Fanning says she'd be willing to pitch in, but adds, "it's unfortunate because it's a citywide problem. It's effecting all of Indianapolis, not just our little neighborhood [but] every neighborhood should get help with crime. That's why we pay taxes. I'd like to see the city lift the moratorium and pony up."
DPW spokesperson Stephanie Wilson said increasing street lighting is part of the mayor's strategic plan for public safety. She said DPW has been in talks with IMPD, IPL and neighborhood groups about ways to make that happen.
Marshall said the BRVA has also been exploring ways to increase lighting - possibly getting an electrical firm to charge a fixed price for installing "standard light poles that help with public safety but define the neighborhood as well." She said they were also looking into grants to offset some of the costs to residents.So why does the City now seem to think street lights for some neighborhoods like Broad Ripple is something the rest should be required to fund when everyone else has been forced to fend for themselves?
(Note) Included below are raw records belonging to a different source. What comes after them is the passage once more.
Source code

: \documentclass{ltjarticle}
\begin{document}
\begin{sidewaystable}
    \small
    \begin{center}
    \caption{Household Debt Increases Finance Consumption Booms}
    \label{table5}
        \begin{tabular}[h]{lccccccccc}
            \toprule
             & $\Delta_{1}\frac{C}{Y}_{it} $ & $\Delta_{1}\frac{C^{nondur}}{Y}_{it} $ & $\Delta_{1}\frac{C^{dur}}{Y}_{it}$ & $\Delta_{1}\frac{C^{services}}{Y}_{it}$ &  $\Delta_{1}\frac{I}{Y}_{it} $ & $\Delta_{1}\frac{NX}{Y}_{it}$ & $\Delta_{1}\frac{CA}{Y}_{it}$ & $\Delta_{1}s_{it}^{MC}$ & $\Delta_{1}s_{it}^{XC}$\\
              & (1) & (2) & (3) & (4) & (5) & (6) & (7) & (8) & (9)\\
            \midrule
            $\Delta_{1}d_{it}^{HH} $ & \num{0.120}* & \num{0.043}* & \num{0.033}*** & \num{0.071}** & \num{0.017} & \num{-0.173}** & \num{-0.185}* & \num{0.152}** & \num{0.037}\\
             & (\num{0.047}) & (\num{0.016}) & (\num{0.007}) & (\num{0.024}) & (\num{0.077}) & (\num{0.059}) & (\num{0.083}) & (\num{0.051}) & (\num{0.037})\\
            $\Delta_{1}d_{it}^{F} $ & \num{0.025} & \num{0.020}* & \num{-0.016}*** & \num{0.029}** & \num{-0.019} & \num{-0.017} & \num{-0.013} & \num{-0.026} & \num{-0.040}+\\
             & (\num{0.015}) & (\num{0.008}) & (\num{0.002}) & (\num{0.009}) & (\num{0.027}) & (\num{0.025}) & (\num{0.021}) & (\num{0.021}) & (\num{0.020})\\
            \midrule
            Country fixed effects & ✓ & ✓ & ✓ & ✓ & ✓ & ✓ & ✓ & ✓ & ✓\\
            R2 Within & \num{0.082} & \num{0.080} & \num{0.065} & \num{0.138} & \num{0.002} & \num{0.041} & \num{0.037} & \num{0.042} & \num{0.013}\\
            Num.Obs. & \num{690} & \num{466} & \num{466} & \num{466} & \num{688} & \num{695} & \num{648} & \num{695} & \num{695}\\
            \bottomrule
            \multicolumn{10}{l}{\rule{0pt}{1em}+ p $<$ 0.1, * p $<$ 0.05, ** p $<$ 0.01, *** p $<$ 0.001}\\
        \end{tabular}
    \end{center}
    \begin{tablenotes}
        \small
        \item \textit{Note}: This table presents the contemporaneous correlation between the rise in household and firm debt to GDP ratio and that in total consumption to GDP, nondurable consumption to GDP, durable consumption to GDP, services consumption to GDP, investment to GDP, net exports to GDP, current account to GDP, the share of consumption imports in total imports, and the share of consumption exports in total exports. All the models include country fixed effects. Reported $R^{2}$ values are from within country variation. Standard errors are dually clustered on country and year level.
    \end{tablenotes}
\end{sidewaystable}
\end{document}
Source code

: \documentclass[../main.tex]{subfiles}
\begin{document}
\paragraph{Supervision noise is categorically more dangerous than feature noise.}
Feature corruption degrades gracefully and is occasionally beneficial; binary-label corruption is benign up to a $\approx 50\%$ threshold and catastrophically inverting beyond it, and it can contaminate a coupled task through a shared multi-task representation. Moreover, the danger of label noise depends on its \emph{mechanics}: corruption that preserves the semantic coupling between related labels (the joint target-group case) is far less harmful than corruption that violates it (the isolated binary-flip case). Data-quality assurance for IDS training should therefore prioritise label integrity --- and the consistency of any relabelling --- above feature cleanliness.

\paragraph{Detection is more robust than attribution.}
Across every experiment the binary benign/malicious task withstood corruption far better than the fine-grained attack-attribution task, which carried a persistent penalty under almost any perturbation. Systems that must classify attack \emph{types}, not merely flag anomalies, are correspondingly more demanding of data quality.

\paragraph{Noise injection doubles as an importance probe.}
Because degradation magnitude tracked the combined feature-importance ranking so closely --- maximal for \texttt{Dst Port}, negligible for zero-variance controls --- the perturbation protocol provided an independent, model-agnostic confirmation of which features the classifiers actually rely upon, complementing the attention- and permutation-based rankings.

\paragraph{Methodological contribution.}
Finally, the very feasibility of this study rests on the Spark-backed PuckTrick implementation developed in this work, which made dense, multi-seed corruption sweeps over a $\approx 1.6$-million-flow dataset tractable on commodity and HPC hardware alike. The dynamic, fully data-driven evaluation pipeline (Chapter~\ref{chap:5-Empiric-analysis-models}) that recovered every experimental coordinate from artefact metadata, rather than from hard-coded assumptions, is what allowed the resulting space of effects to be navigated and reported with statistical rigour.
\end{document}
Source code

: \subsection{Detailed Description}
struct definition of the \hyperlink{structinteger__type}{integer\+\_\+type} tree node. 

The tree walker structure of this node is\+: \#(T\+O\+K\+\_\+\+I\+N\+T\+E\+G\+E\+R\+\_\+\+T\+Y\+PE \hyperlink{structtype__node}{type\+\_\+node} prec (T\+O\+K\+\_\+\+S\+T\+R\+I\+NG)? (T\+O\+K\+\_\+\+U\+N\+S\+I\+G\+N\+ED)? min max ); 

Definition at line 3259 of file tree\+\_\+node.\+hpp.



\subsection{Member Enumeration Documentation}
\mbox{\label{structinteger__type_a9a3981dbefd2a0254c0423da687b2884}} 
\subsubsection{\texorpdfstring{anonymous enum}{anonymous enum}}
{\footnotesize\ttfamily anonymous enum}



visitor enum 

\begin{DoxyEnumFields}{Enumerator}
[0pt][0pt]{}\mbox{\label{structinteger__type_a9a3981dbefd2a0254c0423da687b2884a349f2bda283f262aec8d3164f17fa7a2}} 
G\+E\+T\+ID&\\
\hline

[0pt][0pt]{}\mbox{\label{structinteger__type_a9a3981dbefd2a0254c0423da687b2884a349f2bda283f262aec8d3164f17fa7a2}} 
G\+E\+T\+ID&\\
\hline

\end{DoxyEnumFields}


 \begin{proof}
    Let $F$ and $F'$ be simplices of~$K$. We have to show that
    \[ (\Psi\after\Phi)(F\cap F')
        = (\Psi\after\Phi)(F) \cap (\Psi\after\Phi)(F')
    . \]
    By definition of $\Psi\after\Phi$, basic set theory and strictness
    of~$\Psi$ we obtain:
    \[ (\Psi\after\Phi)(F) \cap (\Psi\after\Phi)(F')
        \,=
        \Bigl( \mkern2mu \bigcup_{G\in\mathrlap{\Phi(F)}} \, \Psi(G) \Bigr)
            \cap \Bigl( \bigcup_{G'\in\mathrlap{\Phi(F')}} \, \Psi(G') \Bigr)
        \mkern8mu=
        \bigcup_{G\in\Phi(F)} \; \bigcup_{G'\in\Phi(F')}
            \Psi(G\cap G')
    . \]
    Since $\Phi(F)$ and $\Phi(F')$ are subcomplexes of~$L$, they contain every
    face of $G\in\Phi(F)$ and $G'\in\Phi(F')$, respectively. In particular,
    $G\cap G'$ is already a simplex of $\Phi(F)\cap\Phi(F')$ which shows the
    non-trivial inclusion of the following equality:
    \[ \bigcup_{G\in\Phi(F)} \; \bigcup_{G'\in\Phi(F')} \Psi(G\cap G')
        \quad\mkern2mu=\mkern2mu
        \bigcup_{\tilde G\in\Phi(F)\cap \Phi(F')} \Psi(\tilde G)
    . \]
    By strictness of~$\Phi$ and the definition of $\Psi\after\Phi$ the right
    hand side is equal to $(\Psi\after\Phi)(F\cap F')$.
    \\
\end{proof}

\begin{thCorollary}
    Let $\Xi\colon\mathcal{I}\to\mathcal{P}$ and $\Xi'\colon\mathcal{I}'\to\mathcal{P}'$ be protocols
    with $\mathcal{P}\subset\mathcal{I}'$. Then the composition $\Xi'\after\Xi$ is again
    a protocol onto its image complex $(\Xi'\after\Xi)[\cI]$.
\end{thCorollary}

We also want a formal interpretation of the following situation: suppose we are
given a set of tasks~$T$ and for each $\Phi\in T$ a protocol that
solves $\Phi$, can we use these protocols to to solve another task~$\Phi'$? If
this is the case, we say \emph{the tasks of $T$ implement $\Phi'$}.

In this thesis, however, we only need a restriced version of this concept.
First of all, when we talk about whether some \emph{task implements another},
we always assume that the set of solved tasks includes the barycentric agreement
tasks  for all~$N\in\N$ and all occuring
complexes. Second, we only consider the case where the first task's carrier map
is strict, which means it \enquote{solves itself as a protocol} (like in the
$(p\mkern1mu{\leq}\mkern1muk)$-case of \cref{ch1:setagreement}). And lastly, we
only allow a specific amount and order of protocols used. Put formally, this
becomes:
I don't know what makes Broad Ripple residents so special, but it seems their woes receive an inordinate amount of attention in local press reports. A lot of their problems are of the making of the BRVA business owners, who seem unwilling to place any limits on new development subsidized by the rest of us or the number of bars and nightclubs they can cram into one small area. After a recent shooting incident, IMPD established a fortress in the Village to provide extra security, closing off Broad Ripple Avenue to late-night traffic on weekends. A GoFundMe site was even set up to help the BRVA pay for more added security costs that local media heavily promoted.
The WTHR report also brings up the continued problem with parking even after city taxpayers were forced to chip in and contributed $6.5 million to one of the mayor's biggest campaign contributors, Ersal Ozdemir, to build a new parking garage that too few people reportedly use. Other neighborhoods near commercial areas have implemented residential parking permit programs to eliminate overflow parking problems in surrounding neighborhoods, but the BRVA tells WTHR that proved "too complicated." So do they expect city taxpayers to build yet another parking garage?